Bryanna and Kyle on their wedding day.

But the vibe that had been so effortless through a screen got a gut-punch when Bryanna and Kyle locked eyes at Carousel 21. They agree it was overwhelming, that they had no idea how to act, whether to reach out. "I walked up to her and we said hi very awkwardly, and then Bryanna said, 'Can I just hug you now?' and we had a very long hug." By the time they were on their way to the pub, the nerves had given way to the joy of actually being together. Long story absurdly short, they met her parents for a drink, moved in together and got engaged three months later. They set a date with a two-year engagement, knowing they needed time to test their relationship—and for Bryanna’s dad to painstakingly embroider towels for save-the-date packages and bedazzle place cards for the reception. Kyle's parents got into the wedding prep, too. They'd found out about the relationship through a combination of social media and his sisters, he says, admitting they were shocked and upset at first. Once they had time to digest and really see their son's happiness, he says they were thrilled for him and Bryanna.

Kyle: “My life didn’t start getting really, really fun until I moved out to Las Vegas. Honestly. ... She’s really helped me come out of my shell. Back then I was super-shy, and now …”

Bryanna: “You have no fear.”

Kyle: “I have no fear. I started doing Vine videos a while back. She would give me ideas and be in the skits with me, and I would do stupid things in public just to make people laugh. She really brought out the best in me.”

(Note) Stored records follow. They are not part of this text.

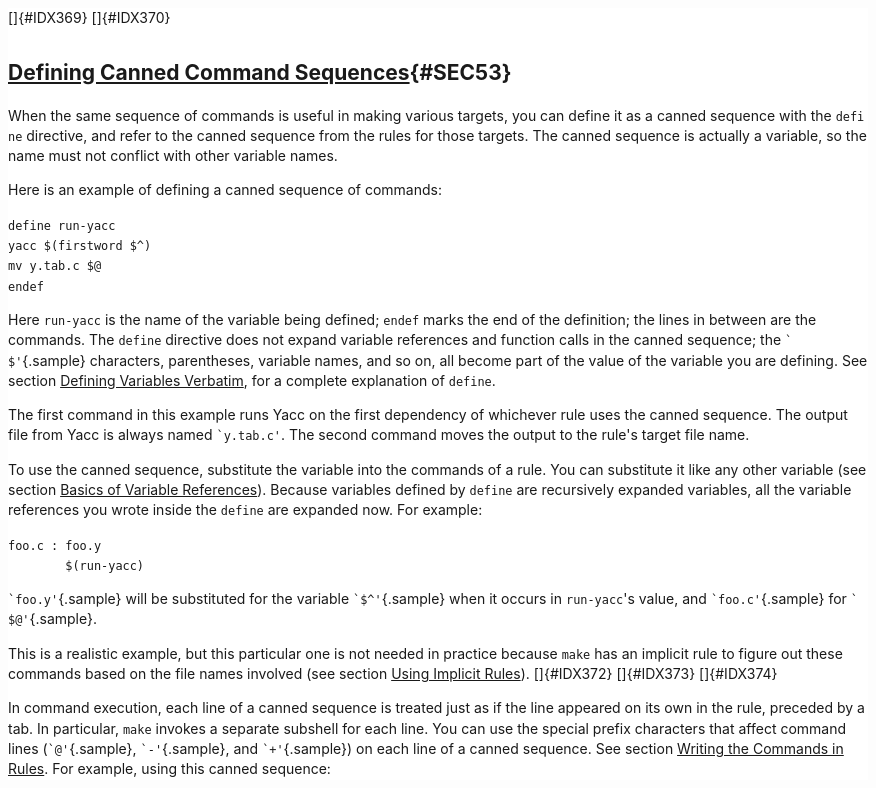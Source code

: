 []{#IDX369} []{#IDX370}

## [Defining Canned Command Sequences](make_toc.md#SEC53){#SEC53}

When the same sequence of commands is useful in making various targets,
you can define it as a canned sequence with the `define` directive, and
refer to the canned sequence from the rules for those targets. The
canned sequence is actually a variable, so the name must not conflict
with other variable names.

Here is an example of defining a canned sequence of commands:

    define run-yacc
    yacc $(firstword $^)
    mv y.tab.c $@
    endef

Here `run-yacc` is the name of the variable being defined; `endef` marks
the end of the definition; the lines in between are the commands. The
`define` directive does not expand variable references and function
calls in the canned sequence; the `` `$' ``{.sample} characters,
parentheses, variable names, and so on, all become part of the value of
the variable you are defining. See section [Defining Variables
Verbatim](make_6.md#SEC65), for a complete explanation of `define`.

The first command in this example runs Yacc on the first dependency of
whichever rule uses the canned sequence. The output file from Yacc is
always named `` `y.tab.c' ``. The second command moves the output to the
rule\'s target file name.

To use the canned sequence, substitute the variable into the commands of
a rule. You can substitute it like any other variable (see section
[Basics of Variable References](make_6.md#SEC56)). Because variables
defined by `define` are recursively expanded variables, all the variable
references you wrote inside the `define` are expanded now. For example:

    foo.c : foo.y
            $(run-yacc)

`` `foo.y' ``{.sample} will be substituted for the variable
`` `$^' ``{.sample} when it occurs in `run-yacc`\'s value, and
`` `foo.c' ``{.sample} for `` `$@' ``{.sample}.

This is a realistic example, but this particular one is not needed in
practice because `make` has an implicit rule to figure out these
commands based on the file names involved (see section [Using Implicit
Rules](make_10.md#SEC86)). []{#IDX372} []{#IDX373} []{#IDX374}

In command execution, each line of a canned sequence is treated just as
if the line appeared on its own in the rule, preceded by a tab. In
particular, `make` invokes a separate subshell for each line. You can
use the special prefix characters that affect command lines
(`` `@' ``{.sample}, `` `-' ``{.sample}, and `` `+' ``{.sample}) on each
line of a canned sequence. See section [Writing the Commands in
Rules](make_5.md#SEC42). For example, using this canned sequence:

For more than a year the couple has been part of the volunteer crew behind progressive talk show Downtown Podcast, and they're developing their own creative endeavors. Hers is Hoodratz, understated custom clothing for dogs (expertly modeled by her Italian Greyhound Milo); his is a network for homegrown businesses called Vegas Made. They can focus their energy now that the “two years of mass-production and planning” is over.

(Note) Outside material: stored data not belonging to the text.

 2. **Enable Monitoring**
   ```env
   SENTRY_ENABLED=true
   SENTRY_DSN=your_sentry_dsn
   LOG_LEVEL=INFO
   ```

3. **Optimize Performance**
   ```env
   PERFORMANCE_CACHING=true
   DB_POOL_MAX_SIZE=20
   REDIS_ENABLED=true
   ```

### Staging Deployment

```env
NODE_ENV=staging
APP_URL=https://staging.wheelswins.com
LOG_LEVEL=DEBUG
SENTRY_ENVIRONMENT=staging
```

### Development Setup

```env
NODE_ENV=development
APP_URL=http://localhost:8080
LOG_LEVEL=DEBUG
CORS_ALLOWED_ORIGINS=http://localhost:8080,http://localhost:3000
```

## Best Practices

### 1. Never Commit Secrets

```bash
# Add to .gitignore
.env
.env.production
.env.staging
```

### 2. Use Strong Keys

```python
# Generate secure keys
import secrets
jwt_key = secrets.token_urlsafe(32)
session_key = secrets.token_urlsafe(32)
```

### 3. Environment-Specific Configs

The wedding took place in Bryanna’s native Long Island at her childhood parish, with a lavish reception at Tam O’Shanter country club—and everywhere else, thanks to Periscope. Kyle says that initially the streaming element was about far-flung friends and family being able to share in the day. "Then it kind of developed into, hey, we’re gonna be broadcasting it anyway, so we put it out there on Twitter: Anybody who wants to watch, here it is, here we are." Bryanna adds that people who’d followed their relationship on social media from the beginning expressed how nice it was to “get the closure” of seeing them wed. Especially given her insane gold dress, custom made by Puerto Rican designer Lissa Porrata in Moroccan silk, with a 21-foot veil. (Kyle later tweeted: I'm sorry but my wife's gown was 1 billion times better than Princess Kate's.)

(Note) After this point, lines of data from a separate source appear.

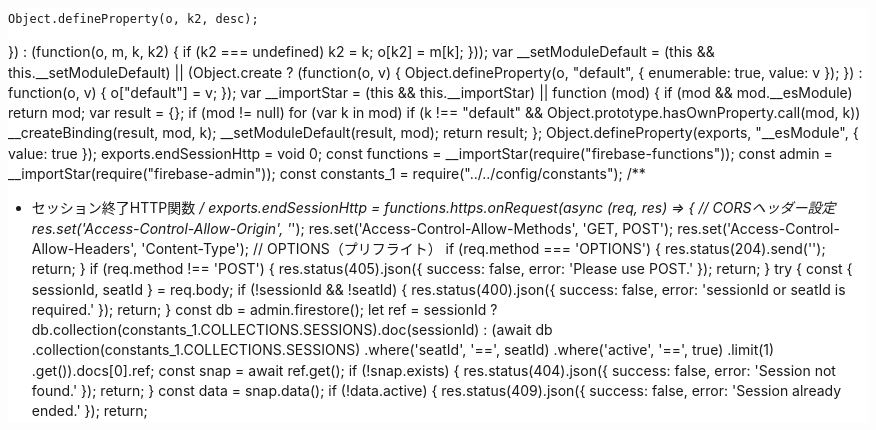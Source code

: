     Object.defineProperty(o, k2, desc);
}) : (function(o, m, k, k2) {
    if (k2 === undefined) k2 = k;
    o[k2] = m[k];
}));
var __setModuleDefault = (this && this.__setModuleDefault) || (Object.create ? (function(o, v) {
    Object.defineProperty(o, "default", { enumerable: true, value: v });
}) : function(o, v) {
    o["default"] = v;
});
var __importStar = (this && this.__importStar) || function (mod) {
    if (mod && mod.__esModule) return mod;
    var result = {};
    if (mod != null) for (var k in mod) if (k !== "default" && Object.prototype.hasOwnProperty.call(mod, k)) __createBinding(result, mod, k);
    __setModuleDefault(result, mod);
    return result;
};
Object.defineProperty(exports, "__esModule", { value: true });
exports.endSessionHttp = void 0;
const functions = __importStar(require("firebase-functions"));
const admin = __importStar(require("firebase-admin"));
const constants_1 = require("../../config/constants");
/**
 * セッション終了HTTP関数
 */
exports.endSessionHttp = functions.https.onRequest(async (req, res) => {
    // CORSヘッダー設定
    res.set('Access-Control-Allow-Origin', '*');
    res.set('Access-Control-Allow-Methods', 'GET, POST');
    res.set('Access-Control-Allow-Headers', 'Content-Type');
    // OPTIONS（プリフライト）
    if (req.method === 'OPTIONS') {
        res.status(204).send('');
        return;
    }
    if (req.method !== 'POST') {
        res.status(405).json({ success: false, error: 'Please use POST.' });
        return;
    }
    try {
        const { sessionId, seatId } = req.body;
        if (!sessionId && !seatId) {
            res.status(400).json({ success: false, error: 'sessionId or seatId is required.' });
            return;
        }
        const db = admin.firestore();
        let ref = sessionId
            ? db.collection(constants_1.COLLECTIONS.SESSIONS).doc(sessionId)
            : (await db
                .collection(constants_1.COLLECTIONS.SESSIONS)
                .where('seatId', '==', seatId)
                .where('active', '==', true)
                .limit(1)
                .get()).docs[0].ref;
        const snap = await ref.get();
        if (!snap.exists) {
            res.status(404).json({ success: false, error: 'Session not found.' });
            return;
        }
        const data = snap.data();
        if (!data.active) {
            res.status(409).json({ success: false, error: 'Session already ended.' });
            return;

During the ceremony, she promised to be his sidekick and cheerleader, and to protect their jokes. He vowed he wanted nothing more than to love her and make her happy. “You would hear none of his vows, because he was actually sobbing,” Bryanna says. “And I don’t mean that to be embarrassing. I was completely overwhelmed by how emotional he was, in the best way possible.”

The reception had two live bands, aerialists, a three-tiered gold cake and a photo booth with (of course) an upload feature. Both of their fathers gave toasts. And the first dance was to “Little Things” by One Direction, whose manager never responded to Kyle’s pleas for a live rendition despite his Twitter camp having grown to over 35,000 in the media whirlwind. Bryanna's swelled from 2,000 to over 14,000. Asked how they’ll leverage all the attention, Bryanna laughingly says she can dream of getting a Twitter notification that Jennifer Lawrence is following her.

“It’s not about having fans. I don’t think we have fans. I think we just have people who are interested in what we’re doing and about our story. ’Cause I’m not a personality by any means. I’m just somebody who found love on the Internet and got married,” Kyle says.

“In other words, we’re just two schmoes,” Bryanna adds, in the best way possible.